こわがって、意地はって、大人になっていくのです。こどもって。

全国のお父さんにもっとこどもと過ごす時間を。

そんな想いから今回の「親子でたき火を囲むイベント」は開催された。

場所はJR大森駅からバスで30分の場所にある城南島海浜公園。

羽田空港を離発着する飛行機をバックに、実際に親子で火を起こすことからイベントはスタート。「火遊びはいけません」と育てられたこどもにとって、火おこしは特別なこと。

こどもたちが次々とトーチで火をつけ始める中、

おそるおそる火を点けようする小学生の男の子がいた。

「いいよ、一時間でも待つからがんばれっ」

となりで父ちゃんは笑ってこう言った。人生初の着火作業。

両膝立ちで背筋をピンと伸ばし“おがくず”に向かう彼は、

緊張と好奇心が混ざりキラキラした目をしていた。

トーチの先に火が付き、細々と煙が上がる。

建材として使われていた木は乾燥し、 あっという間に火が点く。

「おぉぉ、やったじゃんか」とはしゃぐ父ちゃんとは対照的に、 彼は一瞬ポカンとしていた。

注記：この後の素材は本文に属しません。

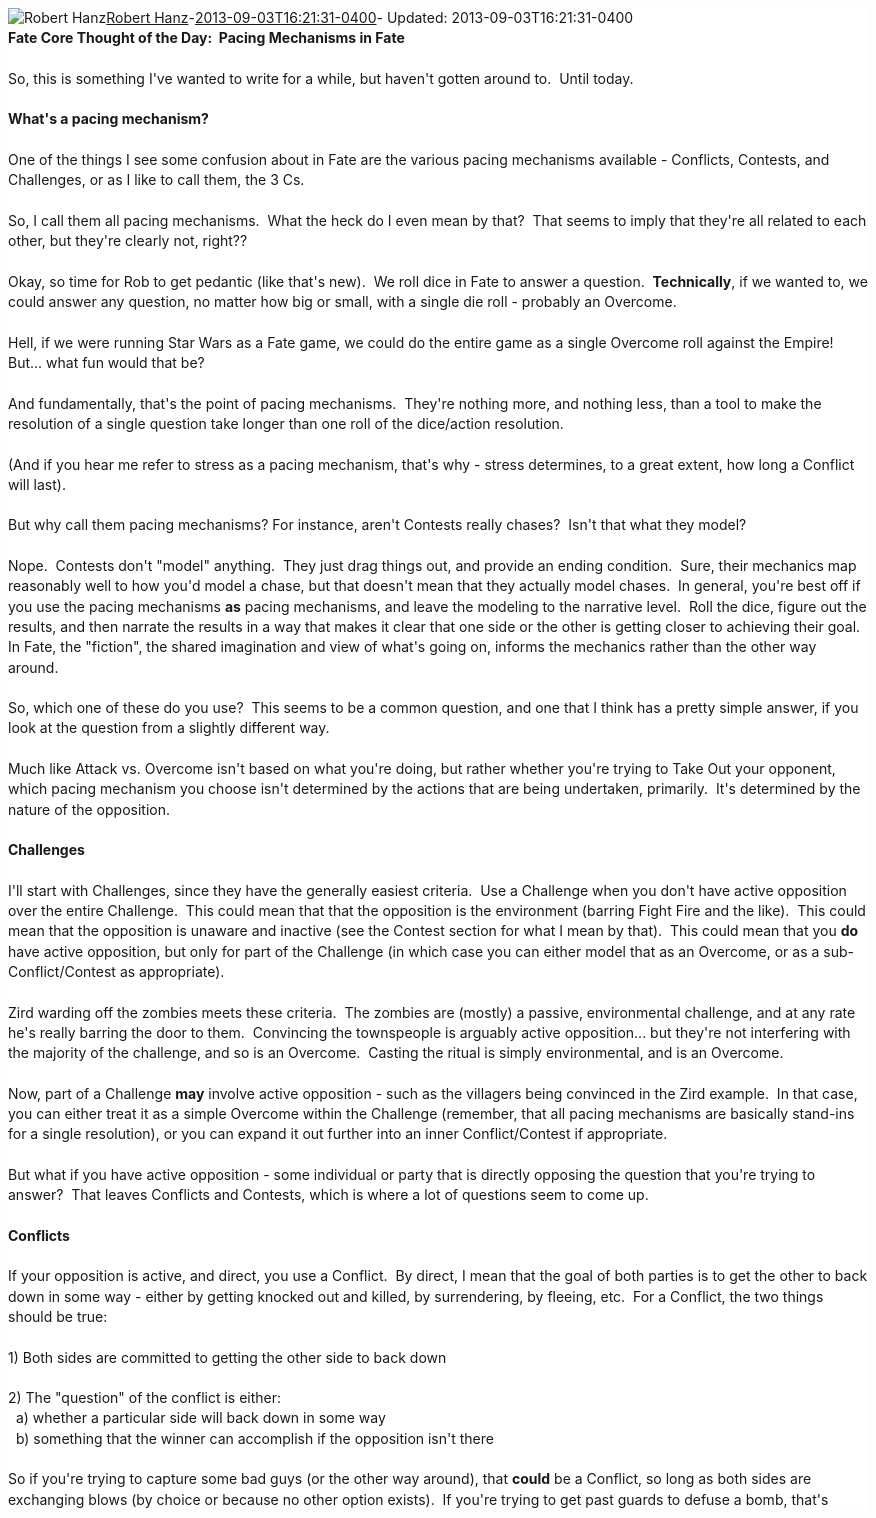 <div style="margin-bottom:1em;"><div style="display:flex; align-items:center"><span itemprop="author" itemscope itemtype="http://schema.org/Person"><img class="author-photo" src="https://lh3.googleusercontent.com/a-/AAuE7mD3yvwFIxBUrNsdiEci6E-MIo7ApWFQqtHt10Ja=s64-c" alt="Robert Hanz" itemprop="image"><a href="https://plus.google.com/+RobertHanz" target="_blank" class="author" itemprop="url"><span itemprop="name">Robert Hanz</span></a></span> - <a target="_blank" href="https://plus.google.com/+RobertHanz/posts/8syU5GGdxiG"><span itemprop="dateCreated">2013-09-03T16:21:31-0400</span></a><span> - Updated: <span itemprop="dateModified">2013-09-03T16:21:31-0400</span></span></div><div class="main-content"><span itemprop="text"><b>Fate Core Thought of the Day:  Pacing Mechanisms in Fate</b><br><br>So, this is something I&#39;ve wanted to write for a while, but haven&#39;t gotten around to.  Until today.<br><br><b>What&#39;s a pacing mechanism?</b><br><br>One of the things I see some confusion about in Fate are the various pacing mechanisms available - Conflicts, Contests, and Challenges, or as I like to call them, the 3 Cs.<br><br>So, I call them all pacing mechanisms.  What the heck do I even mean by that?  That seems to imply that they&#39;re all related to each other, but they&#39;re clearly not, right??<br><br>Okay, so time for Rob to get pedantic (like that&#39;s new).  We roll dice in Fate to answer a question.  <b>Technically</b>, if we wanted to, we could answer any question, no matter how big or small, with a single die roll - probably an Overcome.<br><br>Hell, if we were running Star Wars as a Fate game, we could do the entire game as a single Overcome roll against the Empire!  But... what fun would that be?<br><br>And fundamentally, that&#39;s the point of pacing mechanisms.  They&#39;re nothing more, and nothing less, than a tool to make the resolution of a single question take longer than one roll of the dice/action resolution.<br><br>(And if you hear me refer to stress as a pacing mechanism, that&#39;s why - stress determines, to a great extent, how long a Conflict will last).<br><br>But why call them pacing mechanisms? For instance, aren&#39;t Contests really chases?  Isn&#39;t that what they model?<br><br>Nope.  Contests don&#39;t &quot;model&quot; anything.  They just drag things out, and provide an ending condition.  Sure, their mechanics map reasonably well to how you&#39;d model a chase, but that doesn&#39;t mean that they actually model chases.  In general, you&#39;re best off if you use the pacing mechanisms <b>as</b> pacing mechanisms, and leave the modeling to the narrative level.  Roll the dice, figure out the results, and then narrate the results in a way that makes it clear that one side or the other is getting closer to achieving their goal.  In Fate, the &quot;fiction&quot;, the shared imagination and view of what&#39;s going on, informs the mechanics rather than the other way around.<br><br>So, which one of these do you use?  This seems to be a common question, and one that I think has a pretty simple answer, if you look at the question from a slightly different way. <br><br>Much like Attack vs. Overcome isn&#39;t based on what you&#39;re doing, but rather whether you&#39;re trying to Take Out your opponent, which pacing mechanism you choose isn&#39;t determined by the actions that are being undertaken, primarily.  It&#39;s determined by the nature of the opposition.<br><br><b>Challenges</b><br><br>I&#39;ll start with Challenges, since they have the generally easiest criteria.  Use a Challenge when you don&#39;t have active opposition over the entire Challenge.  This could mean that that the opposition is the environment (barring Fight Fire and the like).  This could mean that the opposition is unaware and inactive (see the Contest section for what I mean by that).  This could mean that you <b>do</b> have active opposition, but only for part of the Challenge (in which case you can either model that as an Overcome, or as a sub-Conflict/Contest as appropriate).<br><br>Zird warding off the zombies meets these criteria.  The zombies are (mostly) a passive, environmental challenge, and at any rate he&#39;s really barring the door to them.  Convincing the townspeople is arguably active opposition... but they&#39;re not interfering with the majority of the challenge, and so is an Overcome.  Casting the ritual is simply environmental, and is an Overcome.<br><br>Now, part of a Challenge <b>may</b> involve active opposition - such as the villagers being convinced in the Zird example.  In that case, you can either treat it as a simple Overcome within the Challenge (remember, that all pacing mechanisms are basically stand-ins for a single resolution), or you can expand it out further into an inner Conflict/Contest if appropriate.<br><br>But what if you have active opposition - some individual or party that is directly opposing the question that you&#39;re trying to answer?  That leaves Conflicts and Contests, which is where a lot of questions seem to come up.<br><br><b>Conflicts</b><br><br>If your opposition is active, and direct, you use a Conflict.  By direct, I mean that the goal of both parties is to get the other to back down in some way - either by getting knocked out and killed, by surrendering, by fleeing, etc.  For a Conflict, the two things should be true:<br><br>1) Both sides are committed to getting the other side to back down<br><br>2) The &quot;question&quot; of the conflict is either:<br>  a) whether a particular side will back down in some way<br>  b) something that the winner can accomplish if the opposition isn&#39;t there<br><br>So if you&#39;re trying to capture some bad guys (or the other way around), that <b>could</b> be a Conflict, so long as both sides are exchanging blows (by choice or because no other option exists).  If you&#39;re trying to get past guards to defuse a bomb, that&#39;s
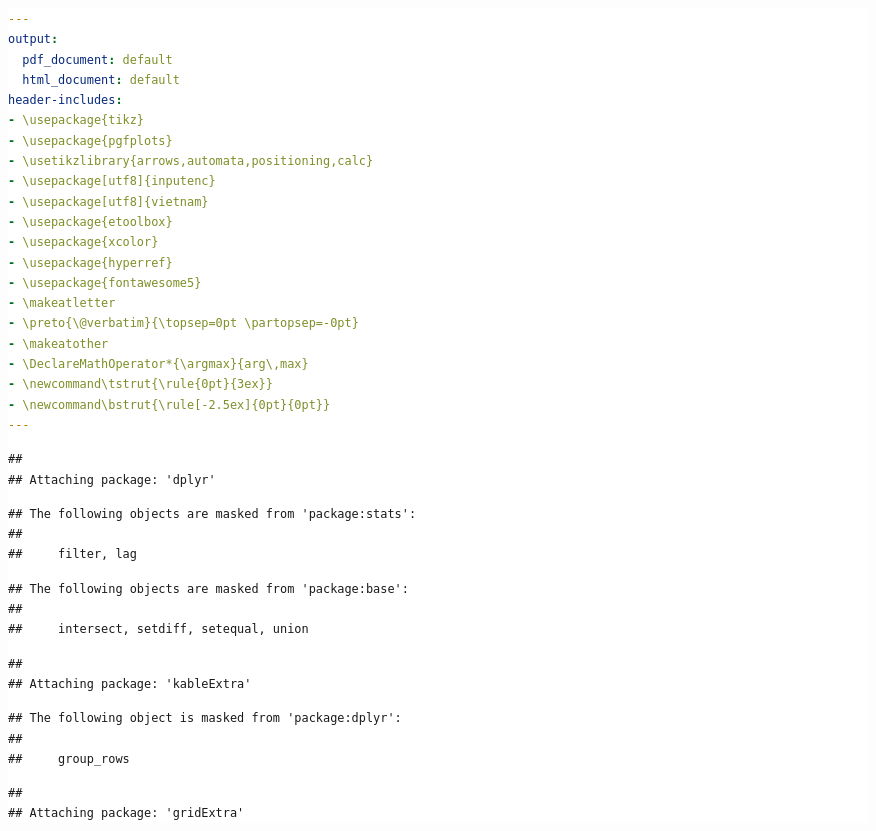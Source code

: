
 ```yaml
---
output:
  pdf_document: default
  html_document: default
header-includes:
- \usepackage{tikz}
- \usepackage{pgfplots}
- \usetikzlibrary{arrows,automata,positioning,calc}
- \usepackage[utf8]{inputenc}
- \usepackage[utf8]{vietnam}
- \usepackage{etoolbox}
- \usepackage{xcolor}
- \usepackage{hyperref}
- \usepackage{fontawesome5}
- \makeatletter
- \preto{\@verbatim}{\topsep=0pt \partopsep=-0pt}
- \makeatother
- \DeclareMathOperator*{\argmax}{arg\,max}
- \newcommand\tstrut{\rule{0pt}{3ex}}
- \newcommand\bstrut{\rule[-2.5ex]{0pt}{0pt}}
---
```


```
## 
## Attaching package: 'dplyr'
```

```
## The following objects are masked from 'package:stats':
## 
##     filter, lag
```

```
## The following objects are masked from 'package:base':
## 
##     intersect, setdiff, setequal, union
```

```
## 
## Attaching package: 'kableExtra'
```

```
## The following object is masked from 'package:dplyr':
## 
##     group_rows
```

```
## 
## Attaching package: 'gridExtra'
```
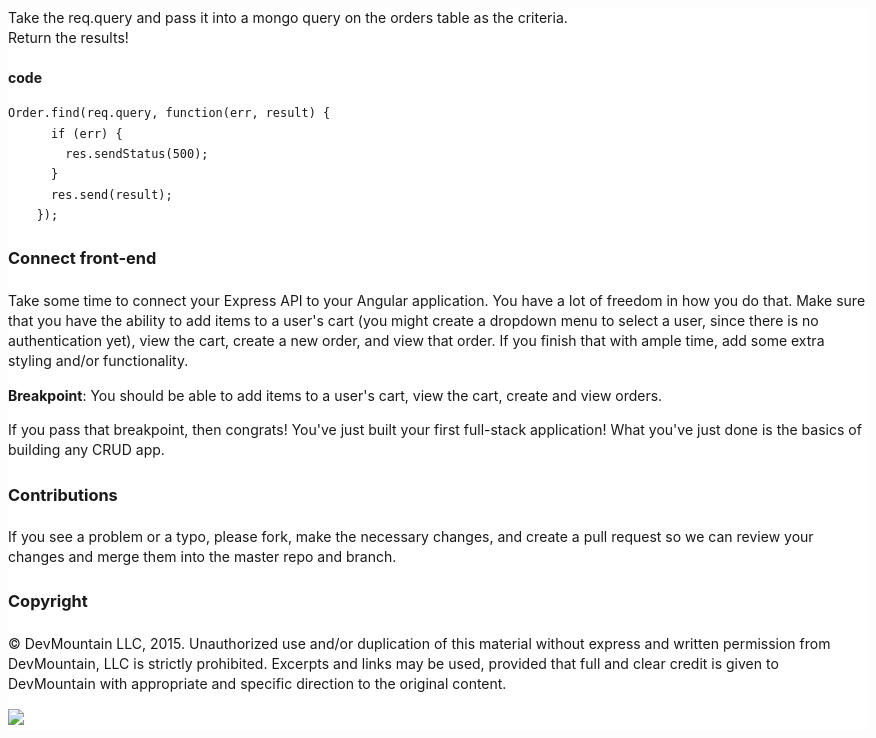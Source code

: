 Take the req.query and pass it into a mongo query on the orders table as the criteria.  
Return the results!

####

__code__

```
Order.find(req.query, function(err, result) {
      if (err) {
        res.sendStatus(500);
      }
      res.send(result);
    });
```

### Connect front-end

####

Take some time to connect your Express API to your Angular application.  You have a lot of freedom in how you do that.  Make sure that you have the ability to add items to a user's cart (you might create a dropdown menu to select a user, since there is no authentication yet), view the cart, create a new order, and view that order.  If you finish that with ample time, add some extra styling and/or functionality.

**Breakpoint**: You should be able to add items to a user's cart, view the cart, create and view orders.

If you pass that breakpoint, then congrats!  You've just built your first full-stack application!  What you've just done is the basics of building any CRUD app.

### Contributions

####

If you see a problem or a typo, please fork, make the necessary changes, and create a pull request so we can review your changes and merge them into the master repo and branch.


### Copyright

####

© DevMountain LLC, 2015. Unauthorized use and/or duplication of this material without express and written permission from DevMountain, LLC is strictly prohibited. Excerpts and links may be used, provided that full and clear credit is given to DevMountain with appropriate and specific direction to the original content.

<img src="https://s3.amazonaws.com/devmountain/readme-logo.png" width="250">
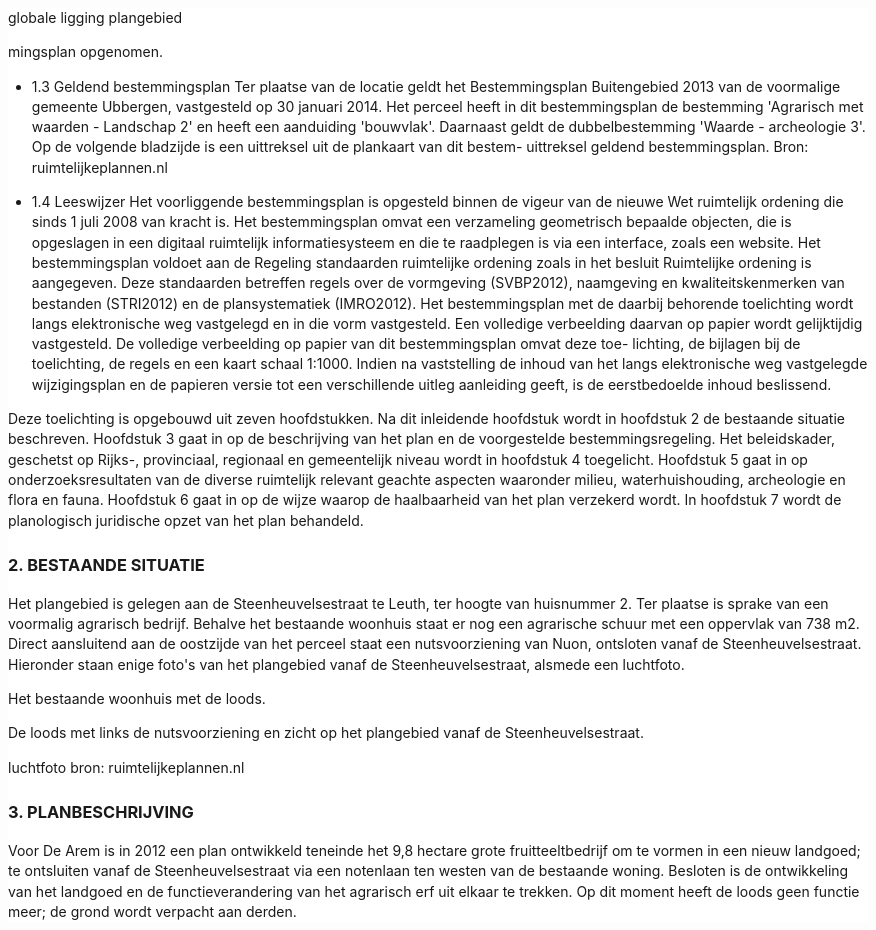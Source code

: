 globale ligging plangebied

mingsplan opgenomen.

- 1.3 Geldend bestemmingsplan Ter plaatse van de locatie geldt het Bestemmingsplan Buitengebied 2013 van de voormalige gemeente Ubbergen, vastgesteld op 30 januari 2014. Het perceel heeft in dit bestemmingsplan de bestemming 'Agrarisch met waarden - Landschap 2' en heeft een aanduiding 'bouwvlak'. Daarnaast geldt de dubbelbestemming 'Waarde - archeologie 3'. Op de volgende bladzijde is een uittreksel uit de plankaart van dit bestem-
uittreksel geldend bestemmingsplan. Bron: ruimtelijkeplannen.nl

- 1.4 Leeswijzer Het voorliggende bestemmingsplan is opgesteld binnen de vigeur van de nieuwe Wet ruimtelijk ordening die sinds 1 juli 2008 van kracht is. Het bestemmingsplan omvat een verzameling geometrisch bepaalde objecten, die is opgeslagen in een digitaal ruimtelijk informatiesysteem en die te raadplegen is via een interface, zoals een website. Het bestemmingsplan voldoet aan de Regeling standaarden ruimtelijke ordening zoals in het besluit Ruimtelijke ordening is aangegeven. Deze standaarden betreffen regels over de vormgeving (SVBP2012), naamgeving en kwaliteitskenmerken van bestanden (STRI2012) en de plansystematiek (IMRO2012). Het bestemmingsplan met de daarbij behorende toelichting wordt langs elektronische weg vastgelegd en in die vorm vastgesteld. Een volledige verbeelding daarvan op papier wordt gelijktijdig vastgesteld. De volledige verbeelding op papier van dit bestemmingsplan omvat deze toe-
lichting, de bijlagen bij de toelichting, de regels en een kaart schaal 1:1000. Indien na vaststelling de inhoud van het langs elektronische weg vastgelegde wijzigingsplan en de papieren versie tot een verschillende uitleg aanleiding geeft, is de eerstbedoelde inhoud beslissend.

Deze toelichting is opgebouwd uit zeven hoofdstukken. Na dit inleidende hoofdstuk wordt in hoofdstuk 2 de bestaande situatie beschreven. Hoofdstuk 3 gaat in op de beschrijving van het plan en de voorgestelde bestemmingsregeling. Het beleidskader, geschetst op Rijks-, provinciaal, regionaal en gemeentelijk niveau wordt in hoofdstuk 4 toegelicht. Hoofdstuk 5 gaat in op onderzoeksresultaten van de diverse ruimtelijk relevant geachte aspecten waaronder milieu, waterhuishouding, archeologie en flora en fauna. Hoofdstuk 6 gaat in op de wijze waarop de haalbaarheid van het plan verzekerd wordt. In hoofdstuk 7 wordt de planologisch juridische opzet van het plan behandeld.

### 2. BESTAANDE SITUATIE

 Het plangebied is gelegen aan de Steenheuvelsestraat te Leuth, ter hoogte van huisnummer 2. Ter plaatse is sprake van een voormalig agrarisch bedrijf. Behalve het bestaande woonhuis staat er nog een agrarische schuur met een oppervlak van 738 m2. Direct aansluitend aan de oostzijde van het perceel staat een nutsvoorziening van Nuon, ontsloten vanaf de Steenheuvelsestraat. Hieronder staan enige foto's van het plangebied vanaf de Steenheuvelsestraat, alsmede een luchtfoto.

Het bestaande woonhuis met de loods.

 De loods met links de nutsvoorziening en zicht op het plangebied vanaf de Steenheuvelsestraat.

luchtfoto bron: ruimtelijkeplannen.nl

### 3. PLANBESCHRIJVING

Voor De Arem is in 2012 een plan ontwikkeld teneinde het 9,8 hectare grote fruitteeltbedrijf om te vormen in een nieuw landgoed; te ontsluiten vanaf de Steenheuvelsestraat via een notenlaan ten westen van de bestaande woning. Besloten is de ontwikkeling van het landgoed en de functieverandering van het agrarisch erf uit elkaar te trekken. Op dit moment heeft de loods geen functie meer; de grond wordt verpacht aan derden.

そう、彼は“ガスコンロの安定した青い火”しか点けたことがないから、

“おがくず”に火が点いたことにピンと来ていなかったのだ。 間をおいて事態がのみ込めた彼。

すると今度は「この火はあまり熱くないよ、青くないからね」とドヤ顔で父ちゃんに教えていた。怖がりなのに意地になって父ちゃんと並ぼうとする姿は、今日一番の晴れ舞台。

父ちゃんの笑顔がクシャっとなった。   日も沈み少しひんやりしてきたころ、

父ちゃんに話を聞いてみると 「普段は家族そろってインドアです」とのこと。

やさしく、少し懐かしそうに見つめる先には、 こどもの手のひら以上のビッグマシュマロを焼き、

頬張っている息子の姿。 口の周りを白くしながら「火にはもう慣れたぜ」

と言わんばかりに笑う彼は一丁前に男の顔をして いるのだが、上の歯2本は生え変わり中。

そんな男前の彼に手を差し出すと、 ギュッと固い握手で応えてくれた。

「えぇ、握手するところを初めて見た」と、 最後に父ちゃんを驚かせた彼。

子どもって、どんどん成長する姿で周りを驚かせ、

ふとした瞬間に一歩大人に近づいた姿を見せてくれるのです。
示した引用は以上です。